Building an LLM agent from scratch

In the following, we’ll build a trip-planning LLM agent from scratch. The agent’s goal is to assist the user in planning a vacation by recommending accommodations and outfits and addressing the need for advance booking for activities like hiking.

Automating trip planning is not straightforward. A human would search the web for accommodation, transport, and outfits and iteratively make choices by looking into hotel reviews, feedback in social media comments, or experiences shared by bloggers. Similarly, the LLM agent has to collect information from the external world to recommend an itinerary.

Our trip planning LLM agent will consist of two separate agents internally:

• The planning agent will use a ReACT-based strategy to plan the necessary steps.
• The research agent will have access to various tools for fetching weather data, searching the web, scraping web content, and retrieving information from a RAG system.

We will use Microsoft’s AutoGen framework to implement our LLM agent. The open-source framework offers a low-code environment to quickly build conversational LLM agents with a rich selection of tools. We’ll utilize Azure OpenAI to host our agent’s LLM privately.  While AutoGen itself is free to use, deploying the agent with Azure OpenAI incurs costs based on model usage, API calls, and computational resources required for hosting.

Step 0: Setting up the environment

Let’s set up the necessary environment, dependencies, and cloud resources for this project.

1. Install Python 3.9. Check your current Python version with: 

If you need to install or switch to Python 3.9, download it from python.org or use pyenv or uv if managing multiple versions.
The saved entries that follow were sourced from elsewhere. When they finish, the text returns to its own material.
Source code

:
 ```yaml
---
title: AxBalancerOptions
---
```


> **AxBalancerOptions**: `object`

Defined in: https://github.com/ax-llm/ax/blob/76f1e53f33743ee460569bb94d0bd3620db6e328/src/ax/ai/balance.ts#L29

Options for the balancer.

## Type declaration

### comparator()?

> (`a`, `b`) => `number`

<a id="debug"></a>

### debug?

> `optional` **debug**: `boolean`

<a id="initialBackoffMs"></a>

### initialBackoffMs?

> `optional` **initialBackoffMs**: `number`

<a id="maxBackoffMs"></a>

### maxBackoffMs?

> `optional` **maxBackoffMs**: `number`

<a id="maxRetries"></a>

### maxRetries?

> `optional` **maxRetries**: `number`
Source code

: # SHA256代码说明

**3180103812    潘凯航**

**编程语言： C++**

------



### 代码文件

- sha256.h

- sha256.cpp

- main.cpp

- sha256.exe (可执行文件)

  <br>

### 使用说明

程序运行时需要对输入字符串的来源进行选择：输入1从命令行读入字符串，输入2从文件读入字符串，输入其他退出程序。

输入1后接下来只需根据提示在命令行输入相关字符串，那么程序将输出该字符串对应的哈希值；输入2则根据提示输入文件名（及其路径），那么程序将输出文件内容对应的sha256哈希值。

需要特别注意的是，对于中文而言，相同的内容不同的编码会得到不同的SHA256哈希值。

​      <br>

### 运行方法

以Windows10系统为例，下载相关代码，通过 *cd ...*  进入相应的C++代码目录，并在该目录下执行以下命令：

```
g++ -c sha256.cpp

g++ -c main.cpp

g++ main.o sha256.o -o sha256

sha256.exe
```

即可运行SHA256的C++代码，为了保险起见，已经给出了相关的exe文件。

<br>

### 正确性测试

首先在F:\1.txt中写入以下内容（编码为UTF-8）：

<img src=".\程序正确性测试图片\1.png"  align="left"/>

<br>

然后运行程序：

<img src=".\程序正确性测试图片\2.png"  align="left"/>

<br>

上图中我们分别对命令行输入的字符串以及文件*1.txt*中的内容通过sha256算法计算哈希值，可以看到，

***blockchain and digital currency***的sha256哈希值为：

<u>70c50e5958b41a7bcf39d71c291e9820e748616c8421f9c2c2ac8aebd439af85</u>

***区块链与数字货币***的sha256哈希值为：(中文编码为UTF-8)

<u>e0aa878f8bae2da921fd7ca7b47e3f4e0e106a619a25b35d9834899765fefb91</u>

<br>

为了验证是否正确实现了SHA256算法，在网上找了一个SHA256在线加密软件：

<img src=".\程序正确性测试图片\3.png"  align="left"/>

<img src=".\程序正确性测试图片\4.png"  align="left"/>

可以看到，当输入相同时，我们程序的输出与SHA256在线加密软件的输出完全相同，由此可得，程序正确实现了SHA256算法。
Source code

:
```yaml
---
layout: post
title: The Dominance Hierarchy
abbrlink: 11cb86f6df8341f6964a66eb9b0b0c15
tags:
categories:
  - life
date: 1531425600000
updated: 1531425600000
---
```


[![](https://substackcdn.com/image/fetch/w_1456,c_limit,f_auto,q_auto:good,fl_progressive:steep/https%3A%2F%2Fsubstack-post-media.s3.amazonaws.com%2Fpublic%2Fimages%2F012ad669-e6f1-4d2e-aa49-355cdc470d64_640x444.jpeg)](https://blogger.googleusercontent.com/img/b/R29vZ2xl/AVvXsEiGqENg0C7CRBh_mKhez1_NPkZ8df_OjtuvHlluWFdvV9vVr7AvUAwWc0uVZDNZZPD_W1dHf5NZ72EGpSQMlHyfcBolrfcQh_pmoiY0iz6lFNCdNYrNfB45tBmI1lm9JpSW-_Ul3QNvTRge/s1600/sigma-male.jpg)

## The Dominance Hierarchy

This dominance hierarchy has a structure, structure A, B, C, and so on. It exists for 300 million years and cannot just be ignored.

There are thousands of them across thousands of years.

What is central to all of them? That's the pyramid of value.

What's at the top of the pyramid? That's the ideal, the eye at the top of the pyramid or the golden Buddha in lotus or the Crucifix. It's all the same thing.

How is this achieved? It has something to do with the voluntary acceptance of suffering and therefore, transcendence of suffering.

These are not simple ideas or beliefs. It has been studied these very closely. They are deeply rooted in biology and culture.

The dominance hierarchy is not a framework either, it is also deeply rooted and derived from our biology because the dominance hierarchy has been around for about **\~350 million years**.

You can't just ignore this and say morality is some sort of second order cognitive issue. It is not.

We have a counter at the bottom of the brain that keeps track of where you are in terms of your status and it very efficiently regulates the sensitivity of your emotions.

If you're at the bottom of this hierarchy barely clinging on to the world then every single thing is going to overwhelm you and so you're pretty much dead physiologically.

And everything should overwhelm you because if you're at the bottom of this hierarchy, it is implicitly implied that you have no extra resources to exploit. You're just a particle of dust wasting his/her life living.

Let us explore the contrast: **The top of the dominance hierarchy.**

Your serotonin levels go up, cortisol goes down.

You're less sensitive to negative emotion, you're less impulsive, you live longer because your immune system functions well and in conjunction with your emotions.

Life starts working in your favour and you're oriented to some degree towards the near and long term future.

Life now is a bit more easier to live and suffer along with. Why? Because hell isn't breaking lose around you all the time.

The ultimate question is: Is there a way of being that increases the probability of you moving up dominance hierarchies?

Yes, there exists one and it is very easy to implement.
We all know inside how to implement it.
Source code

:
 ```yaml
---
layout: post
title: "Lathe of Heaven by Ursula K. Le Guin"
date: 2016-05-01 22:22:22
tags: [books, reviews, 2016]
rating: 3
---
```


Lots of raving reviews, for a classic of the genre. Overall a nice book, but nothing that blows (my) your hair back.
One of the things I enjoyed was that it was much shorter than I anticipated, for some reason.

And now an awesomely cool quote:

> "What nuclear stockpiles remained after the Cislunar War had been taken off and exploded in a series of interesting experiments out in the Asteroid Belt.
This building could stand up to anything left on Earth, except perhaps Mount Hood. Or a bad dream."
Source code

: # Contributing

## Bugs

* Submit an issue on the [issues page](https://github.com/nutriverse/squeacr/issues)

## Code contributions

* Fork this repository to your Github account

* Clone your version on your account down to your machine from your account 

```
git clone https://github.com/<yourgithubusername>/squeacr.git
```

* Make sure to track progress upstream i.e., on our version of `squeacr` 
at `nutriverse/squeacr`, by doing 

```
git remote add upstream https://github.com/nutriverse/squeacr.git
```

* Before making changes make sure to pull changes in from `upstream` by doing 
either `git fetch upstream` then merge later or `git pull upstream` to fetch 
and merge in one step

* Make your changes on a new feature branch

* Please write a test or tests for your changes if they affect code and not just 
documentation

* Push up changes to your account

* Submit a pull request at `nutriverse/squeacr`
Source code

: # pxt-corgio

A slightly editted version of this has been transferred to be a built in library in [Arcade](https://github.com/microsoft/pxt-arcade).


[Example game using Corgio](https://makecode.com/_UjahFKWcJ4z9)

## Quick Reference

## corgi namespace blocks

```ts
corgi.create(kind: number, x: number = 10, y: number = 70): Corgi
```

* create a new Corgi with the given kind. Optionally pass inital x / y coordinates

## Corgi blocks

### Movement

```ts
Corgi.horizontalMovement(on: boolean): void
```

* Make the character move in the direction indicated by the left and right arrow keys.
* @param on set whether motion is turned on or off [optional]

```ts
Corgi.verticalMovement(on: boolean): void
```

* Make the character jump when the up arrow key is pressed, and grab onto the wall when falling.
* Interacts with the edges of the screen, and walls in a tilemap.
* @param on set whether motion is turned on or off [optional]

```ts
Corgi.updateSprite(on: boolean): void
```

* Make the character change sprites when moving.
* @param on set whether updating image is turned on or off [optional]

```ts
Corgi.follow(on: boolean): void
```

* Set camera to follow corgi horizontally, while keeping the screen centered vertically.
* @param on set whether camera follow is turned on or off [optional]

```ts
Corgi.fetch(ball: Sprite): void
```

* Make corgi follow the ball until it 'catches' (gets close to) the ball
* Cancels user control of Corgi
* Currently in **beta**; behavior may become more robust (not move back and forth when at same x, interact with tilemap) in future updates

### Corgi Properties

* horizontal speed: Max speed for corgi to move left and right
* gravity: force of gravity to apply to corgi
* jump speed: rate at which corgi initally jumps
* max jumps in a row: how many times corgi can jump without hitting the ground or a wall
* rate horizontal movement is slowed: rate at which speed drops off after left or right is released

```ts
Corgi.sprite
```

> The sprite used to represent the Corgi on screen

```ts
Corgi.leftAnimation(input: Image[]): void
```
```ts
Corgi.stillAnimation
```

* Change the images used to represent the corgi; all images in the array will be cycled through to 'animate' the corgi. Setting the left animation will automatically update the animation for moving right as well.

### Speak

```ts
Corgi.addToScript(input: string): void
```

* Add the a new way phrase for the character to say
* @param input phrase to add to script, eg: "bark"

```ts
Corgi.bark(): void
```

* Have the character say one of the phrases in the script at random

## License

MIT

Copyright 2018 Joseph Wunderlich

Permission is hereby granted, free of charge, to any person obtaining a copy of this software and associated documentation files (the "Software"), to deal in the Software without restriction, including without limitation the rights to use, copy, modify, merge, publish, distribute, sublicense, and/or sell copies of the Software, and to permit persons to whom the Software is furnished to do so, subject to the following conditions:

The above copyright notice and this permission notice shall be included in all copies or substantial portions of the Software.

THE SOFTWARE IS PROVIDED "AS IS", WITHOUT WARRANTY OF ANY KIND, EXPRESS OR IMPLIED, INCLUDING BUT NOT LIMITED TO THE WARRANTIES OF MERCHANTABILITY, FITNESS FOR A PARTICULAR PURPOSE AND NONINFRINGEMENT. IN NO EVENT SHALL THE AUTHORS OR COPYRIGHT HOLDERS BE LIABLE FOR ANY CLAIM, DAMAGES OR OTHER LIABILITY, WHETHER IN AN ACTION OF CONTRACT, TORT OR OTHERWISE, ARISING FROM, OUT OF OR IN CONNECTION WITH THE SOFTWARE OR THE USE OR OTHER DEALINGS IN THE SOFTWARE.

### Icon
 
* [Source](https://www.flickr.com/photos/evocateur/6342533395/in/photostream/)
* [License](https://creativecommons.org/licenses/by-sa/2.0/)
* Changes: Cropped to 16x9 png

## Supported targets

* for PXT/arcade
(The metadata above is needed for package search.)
2. Create a virtual environment to manage the dependencies:

python -m venv autogen_env 
source autogen_env/bin/activate

3. Once inside the virtual environment, install the required dependencies:

pip install autogen==0.3.1 \
            openai==1.44.0 \
            chromadb<=0.5.0 \
            markdownify==0.13.1 \
            ipython==8.18.1 \
            pypdf==5.0.1 \
            psycopg-binary==3.2.3 \
            psycopg-pool==3.2.3 \
            sentence_transformers==3.3.0 \
            python-dotenv==1.0.1 \
            geopy==2.4.1

4. Set up an Azure account and set up the Azure OpenAI service:

• Navigate to Azure OpenAI service and log in (or sign up).
• Create a new OpenAI resource and a Bing Search resource under your Azure subscription.
• Deploy a model (e.g., GPT-4 or GPT-3.5-turbo).
• Note your OpenAI and Bing Search API keys, endpoint URL, deployment name, and API version.
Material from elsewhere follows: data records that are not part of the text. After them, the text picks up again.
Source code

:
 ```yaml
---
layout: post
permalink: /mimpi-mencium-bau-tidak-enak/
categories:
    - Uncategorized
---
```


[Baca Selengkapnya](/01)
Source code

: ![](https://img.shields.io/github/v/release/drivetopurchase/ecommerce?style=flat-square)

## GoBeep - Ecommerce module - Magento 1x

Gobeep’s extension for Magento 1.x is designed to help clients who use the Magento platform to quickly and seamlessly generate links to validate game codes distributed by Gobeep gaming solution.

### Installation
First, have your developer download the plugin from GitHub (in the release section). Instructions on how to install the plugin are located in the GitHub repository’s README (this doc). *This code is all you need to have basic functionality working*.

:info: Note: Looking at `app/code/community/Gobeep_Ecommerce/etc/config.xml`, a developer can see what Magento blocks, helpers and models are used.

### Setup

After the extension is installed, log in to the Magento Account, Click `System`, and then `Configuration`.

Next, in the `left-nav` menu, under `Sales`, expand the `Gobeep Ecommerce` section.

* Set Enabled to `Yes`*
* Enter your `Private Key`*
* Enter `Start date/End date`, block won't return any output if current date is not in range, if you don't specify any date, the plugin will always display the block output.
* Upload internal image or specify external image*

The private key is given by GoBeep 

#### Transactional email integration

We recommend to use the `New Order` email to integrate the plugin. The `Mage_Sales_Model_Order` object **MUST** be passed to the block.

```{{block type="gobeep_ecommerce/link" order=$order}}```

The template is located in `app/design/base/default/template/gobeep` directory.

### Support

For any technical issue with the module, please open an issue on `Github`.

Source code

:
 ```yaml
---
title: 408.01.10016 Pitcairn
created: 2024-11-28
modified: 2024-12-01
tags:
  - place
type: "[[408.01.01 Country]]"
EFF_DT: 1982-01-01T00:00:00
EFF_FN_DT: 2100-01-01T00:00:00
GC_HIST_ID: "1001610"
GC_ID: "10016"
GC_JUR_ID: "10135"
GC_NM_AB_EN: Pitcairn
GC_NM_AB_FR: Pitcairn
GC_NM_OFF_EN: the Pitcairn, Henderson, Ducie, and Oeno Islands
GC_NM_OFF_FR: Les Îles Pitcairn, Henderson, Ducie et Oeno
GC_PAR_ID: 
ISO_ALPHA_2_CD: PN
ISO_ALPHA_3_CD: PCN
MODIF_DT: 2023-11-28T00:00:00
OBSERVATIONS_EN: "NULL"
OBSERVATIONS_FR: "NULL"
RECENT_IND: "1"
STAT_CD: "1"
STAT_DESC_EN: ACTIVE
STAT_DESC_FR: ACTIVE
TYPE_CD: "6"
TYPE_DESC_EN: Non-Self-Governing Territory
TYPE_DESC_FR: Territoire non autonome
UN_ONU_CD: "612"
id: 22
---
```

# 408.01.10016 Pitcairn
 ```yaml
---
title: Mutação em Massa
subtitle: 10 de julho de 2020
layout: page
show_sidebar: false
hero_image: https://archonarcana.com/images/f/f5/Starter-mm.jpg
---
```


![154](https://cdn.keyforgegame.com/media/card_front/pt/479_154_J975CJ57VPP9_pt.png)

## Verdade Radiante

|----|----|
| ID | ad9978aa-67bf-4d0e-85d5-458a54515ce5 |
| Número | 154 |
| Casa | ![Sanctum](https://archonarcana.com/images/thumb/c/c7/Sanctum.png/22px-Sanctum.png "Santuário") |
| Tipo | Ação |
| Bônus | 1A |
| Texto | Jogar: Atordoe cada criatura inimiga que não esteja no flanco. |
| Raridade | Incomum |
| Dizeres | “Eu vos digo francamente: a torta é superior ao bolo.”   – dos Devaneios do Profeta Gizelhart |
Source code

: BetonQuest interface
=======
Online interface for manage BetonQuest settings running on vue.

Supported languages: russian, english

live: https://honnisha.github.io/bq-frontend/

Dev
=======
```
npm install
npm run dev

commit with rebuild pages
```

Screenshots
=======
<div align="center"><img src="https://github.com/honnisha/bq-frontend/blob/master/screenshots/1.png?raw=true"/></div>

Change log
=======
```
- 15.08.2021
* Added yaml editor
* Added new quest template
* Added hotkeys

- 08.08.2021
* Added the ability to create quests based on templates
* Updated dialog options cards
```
5. Configure the environment variables. To use your Azure OpenAI credentials securely, store them in a .env text file:

OPENAI_API_KEY=
OPENAI_ENDPOINT=https://.openai.azure.com
OPENAI_DEPLOYMENT_NAME=
OPENAI_API_VERSION=
BING_API_KEY=

6. Next, import all the dependencies that will be used throughout the project:

import os
from autogen.agentchat.contrib.web_surfer import WebSurferAgent
from autogen.coding.func_with_reqs import with_requirements
import requests
import chromadb
from geopy.geocoders import Nominatim
from pathlib import Path
from bs4 import BeautifulSoup
from autogen.agentchat.contrib.retrieve_user_proxy_agent import RetrieveUserProxyAgent
from autogen import AssistantAgent, UserProxyAgent
from autogen import register_function
from autogen.cache import Cache
from autogen.coding import LocalCommandLineCodeExecutor, CodeBlock
from typing import Annotated, List
import typing
import logging
import autogen
from dotenv import load_dotenv, find_dotenv
import tempfile

Step 1: Selection of the LLM 

When building an LLM agent, one of the most important initial decisions is to choose the appropriate LLM model. Since the LLM serves as the central controller responsible for reasoning, planning, and orchestrating the execution of actions, the selection has to consider and balance the following criteria:

1. Strong capability in reasoning and planning.
2. Capability in natural language communication.
3. Support for modalities beyond text input, such as image and audio support.
4. Development considerations such as latency, cost, and context window.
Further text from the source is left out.